Ein Beispiel hierfür war in Altkloster die Wassermühle an der Este. Seit 1622 war sie als Papiermühle in Betrieb, 1845 wurde diese Mühle, da die Lumpen als Rohstoff für das Papier knapp wurden, zu einem Industriebetrieb umgewandelt. Der Besitzer baute gleich nebenan eine Strohzellstofffabrik. Heute existiert der Betrieb nicht mehr. Er musste infolge der Wirtschaftskrise der frühen 1920er Jahren im Jahr 1925 endgültig Konkurs anmelden.

Dass die Wirtschaft in der Region nicht sofort brummte, ist kein Wunder, denn anders als an der Ruhr oder in Schlesien gab es an der Elbe keine Kohle und kein Eisenerz. Beide Rohstoffe gelten als von fundamentaler Bedeutung für den Prozess der Industrialisierung. An der Elbe waren die vorhandenen Rohstoffe Getreide, Rüben, Obst, Gemüse, Fleisch, Milch und Salz sowie Wolle und Felle. Erst ab dem späten 19. Jahrhundert wurden die für die Industrialisierung wichtigen Rohstoffe über das Wasser über die Unterelbe bis nach Hamburg transportiert. Die Folge: Hamburg wurde als zentraler Hafen für Norddeutschland immer wichtiger und wuchs beständig weiter. Die Motorisierung der Flüsse nahm ihren Lauf, Brücken aus Stahl wurden ab 1872 über die Elbe nach Süden gebaut und damit das Schienennetz erweitert. Stau- und Hebewerke wurden entlang der Elbe gebaut und Eisbrecher kamen zum Einsatz, um den Handel das ganze Jahr über zu ermöglichen.
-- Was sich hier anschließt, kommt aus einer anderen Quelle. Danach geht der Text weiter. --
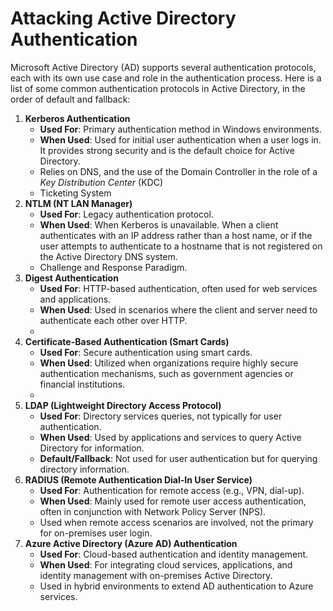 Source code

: # Attacking Active Directory Authentication

Microsoft Active Directory (AD) supports several authentication protocols, each with its own use case and role in the authentication process. Here is a list of some common authentication protocols in Active Directory, in the order of default and fallback:

1. **Kerberos Authentication**
   * **Used For**: Primary authentication method in Windows environments.
   * **When Used**: Used for initial user authentication when a user logs in. It provides strong security and is the default choice for Active Directory.
   * Relies on DNS, and the use of the Domain Controller in the role of a _Key Distribution Center_ (KDC)
   * Ticketing System
2. **NTLM (NT LAN Manager)**
   * **Used For**: Legacy authentication protocol.
   * **When Used**: When Kerberos is unavailable. When a client authenticates with an IP address rather than a host name, or if the user attempts to authenticate to a hostname that is not registered on the Active Directory DNS system.
   * Challenge and Response Paradigm.
3. **Digest Authentication**
   * **Used For**: HTTP-based authentication, often used for web services and applications.
   * **When Used**: Used in scenarios where the client and server need to authenticate each other over HTTP.
   *
4. **Certificate-Based Authentication (Smart Cards)**
   * **Used For**: Secure authentication using smart cards.
   * **When Used**: Utilized when organizations require highly secure authentication mechanisms, such as government agencies or financial institutions.
   *
5. **LDAP (Lightweight Directory Access Protocol)**
   * **Used For**: Directory services queries, not typically for user authentication.
   * **When Used**: Used by applications and services to query Active Directory for information.
   * **Default/Fallback**: Not used for user authentication but for querying directory information.
6. **RADIUS (Remote Authentication Dial-In User Service)**
   * **Used For**: Authentication for remote access (e.g., VPN, dial-up).
   * **When Used**: Mainly used for remote user access authentication, often in conjunction with Network Policy Server (NPS).
   * Used when remote access scenarios are involved, not the primary for on-premises user login.
7. **Azure Active Directory (Azure AD) Authentication**
   * **Used For**: Cloud-based authentication and identity management.
   * **When Used**: For integrating cloud services, applications, and identity management with on-premises Active Directory.
   * Used in hybrid environments to extend AD authentication to Azure services.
Die erste elbvertiefungsähnliche Aktion startete übrigens 1832 - dank der Dampfschifffahrt. In jenem Jahr wurde der erste Dampfbagger in Betrieb genommen, um das Elbfahrwasser von den bis dahin gefürchteten Untiefen zu befreien. Diese Aktion machte wiederum den Weg für die vielen Ewer, Jollen und Küstenmotorschiffe, wie die "Greundiek" oder die "Iris-Jörg" frei, die Stade, Wischhafen und Hamburg ansteuerten und lange Zeit eine günstige Konkurrenz zur Eisenbahn für den Massengütertransport darstellten. Mit den Schiffen wurden unter anderem Kalksteine nach Buxtehude oder Kohle und Öl nach Stade geliefert. Und damit die Güter ihr Ziel auch sicher erreichten, wurde ein Netz von Leuchttürmen installiert, das noch heute weithin sichtbar ist und die Landschaft prägt. Und was es sonst noch alles zwischen Elbe und Oste zu entdecken gibt, wird im Juni in einem Katalog präsentiert.